We use numpy and Julia extensively, here are a few things we’ve found:
PyJulia and PyCall are pretty great for interop, so you can keep using your existing code
It’s really easy to pass arrays, Dicts, and scalar values like strings, numbers, etc. between the two. It’s harder, but doable, to pass more complex data structures. So try to keep any interfaces between the two limited to those data types.
Julia has fast for loops, python/numpy doesn’t. So you’ll want to eliminate those as much as possible and lean heavily on vectorization
Numpy doesn’t really have loop fusion, so you’ll need to be more careful monitoring memory usage
That’s about it. For the most part, translation is relatively straightforward.
“Moving to” means, having Julia knowledge/code and probably a REPL open while prototyping but moving all that code/knowledge to python/numpy for the final product. Eventually not using Julia at all, and just writing python/numpy.
Best case scenario would be a source-to-source translator or julia->python compiler source. Next best is a good set of cheatsheets/tutorials/experiences on translating/rewriting julia to numpy The one I posted seems pretty good.
Translation should not be particularly difficult in general. It will be harder, depending on the code, to retain the performance, if the code is not easily vectorized. Perhaps you will finally have to learn some C, C++, or Numba, PyPy, to code some specific parts of the code that are more important for performance.
(as a side note, that particular package you mention above is just a front-end to a series of C++ libraries. A cool project could be to write that same front-end in Julia and have the best of both worlds).
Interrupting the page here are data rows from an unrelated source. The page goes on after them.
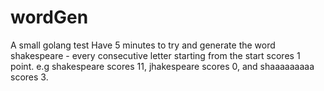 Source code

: # wordGen
A small golang test
Have 5 minutes to try and generate the word shakespeare - every consecutive letter starting from the start scores 1 point. e.g shakespeare scores 11, jhakespeare scores 0, and shaaaaaaaaa scores 3. 
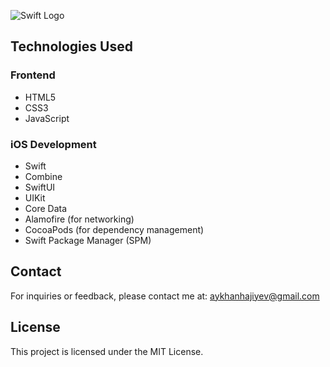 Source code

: ![Swift Logo](/downloads/swift_logo)

## Technologies Used

### Frontend
- HTML5
- CSS3
- JavaScript

### iOS Development
- Swift
- Combine
- SwiftUI
- UIKit
- Core Data
- Alamofire (for networking)
- CocoaPods (for dependency management)
- Swift Package Manager (SPM)

## Contact

For inquiries or feedback, please contact me at: aykhanhajiyev@gmail.com

## License

This project is licensed under the MIT License.
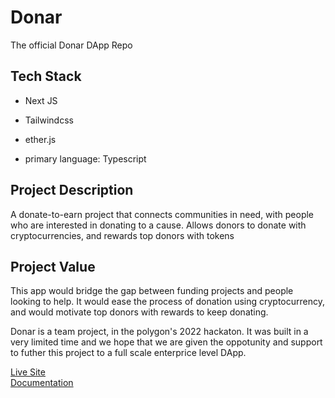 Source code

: # Donar
The official Donar DApp Repo




## Tech Stack
- Next JS
- Tailwindcss
- ether.js

- primary language: Typescript

## Project Description

A donate-to-earn project that connects communities in need, with people who are interested in donating to a cause.
Allows donors to donate with cryptocurrencies, and rewards top donors with tokens

## Project Value

This app would bridge the gap between funding projects and people looking to help. It would ease the process of donation using cryptocurrency, and would motivate top donors with rewards to keep donating.

Donar is a team project, in the polygon's 2022 hackaton. It was built in a very limited time and we hope that we are given the oppotunity and support to futher this project to a full scale enterprice level DApp.

[Live Site](https://donar12.vercel.app/) <br/>
[Documentation](https://docs.google.com/document/d/1o1O3tWsqEBEFeVZSqPD0uIMW4_bT_iIs3BFelPwVwvE/edit)
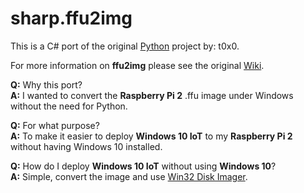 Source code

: # sharp.ffu2img

This is a C# port of the original [Python](https://github.com/t0x0/random) project by: t0x0.  

For more information on **ffu2img** please see the original [Wiki](https://github.com/t0x0/random/wiki/ffu2img).  

**Q:** Why this port?  
**A:** I wanted to convert the **Raspberry Pi 2** .ffu image under Windows without the need for Python.

**Q:** For what purpose?  
**A:** To make it easier to deploy **Windows 10 IoT** to my **Raspberry Pi 2** without having Windows 10 installed.  

**Q:** How do I deploy **Windows 10 IoT** without using **Windows 10**?  
**A:** Simple, convert the image and use [Win32 Disk Imager](https://sourceforge.net/projects/win32diskimager/).  
  
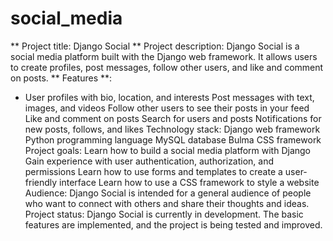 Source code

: # social_media
** Project title: Django Social **
Project description: Django Social is a social media platform built with the Django web framework. It allows users to create profiles, post messages, follow other users, and like and comment on posts.
** Features **:
 - User profiles with bio, location, and interests
Post messages with text, images, and videos
Follow other users to see their posts in your feed Like and comment on posts
Search for users and posts
Notifications for new posts, follows, and likes
Technology stack:
Django web framework
Python programming language
MySQL database
Bulma CSS framework
Project goals:
Learn how to build a social media platform with Django
Gain experience with user authentication, authorization, and permissions
Learn how to use forms and templates to create a user-friendly interface
Learn how to use a CSS framework to style a website
Audience: Django Social is intended for a general audience of people who want to connect with others and share their thoughts and ideas.
Project status: Django Social is currently in development. The basic features are implemented, and the project is being tested and improved.
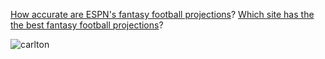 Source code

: [How accurate are ESPN's fantasy football projections](http://datascopeanalytics.com/what-we-think/2014/12/09/are-espns-fantasy-football-projections-accurate)?
[Which site has the the best fantasy football projections](http://datascopeanalytics.com/what-we-think/2014/12/18/which-site-has-the-best-fantasy-football-projections)?

![carlton](http://media.giphy.com/media/mk1amfgVbA7gk/giphy.gif)
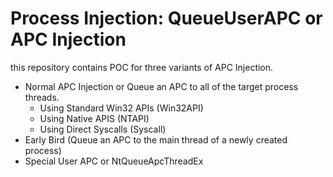 # Process Injection: QueueUserAPC or APC Injection
this repository contains POC for three variants of APC Injection.

- Normal APC Injection or Queue an APC to all of the target process threads.
    - Using Standard Win32 APIs (Win32API)
    - Using Native APIS (NTAPI)
    - Using Direct Syscalls (Syscall)
- Early Bird (Queue an APC to the main thread of a newly created process)
- Special User APC or NtQueueApcThreadEx
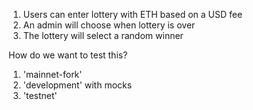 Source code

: 1. Users can enter lottery with ETH based on a USD fee
2. An admin will choose when lottery is over
3. The lottery will select a random winner

How do we want to test this?
1. 'mainnet-fork' 
2. 'development' with mocks
3. 'testnet'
The nice thing about Julia is that it’s roughly equally fast whether you use vectorized or non-vectorized code. So if you’re porting Julia code to Python, one good option is to go through, find any for loops, and rewrite them using vectorization/broadcasting instead. Then you can almost copy & paste that code to python with minor modifications (I’ve done it!), you’ll just need to get rid of the dots for broadcasting.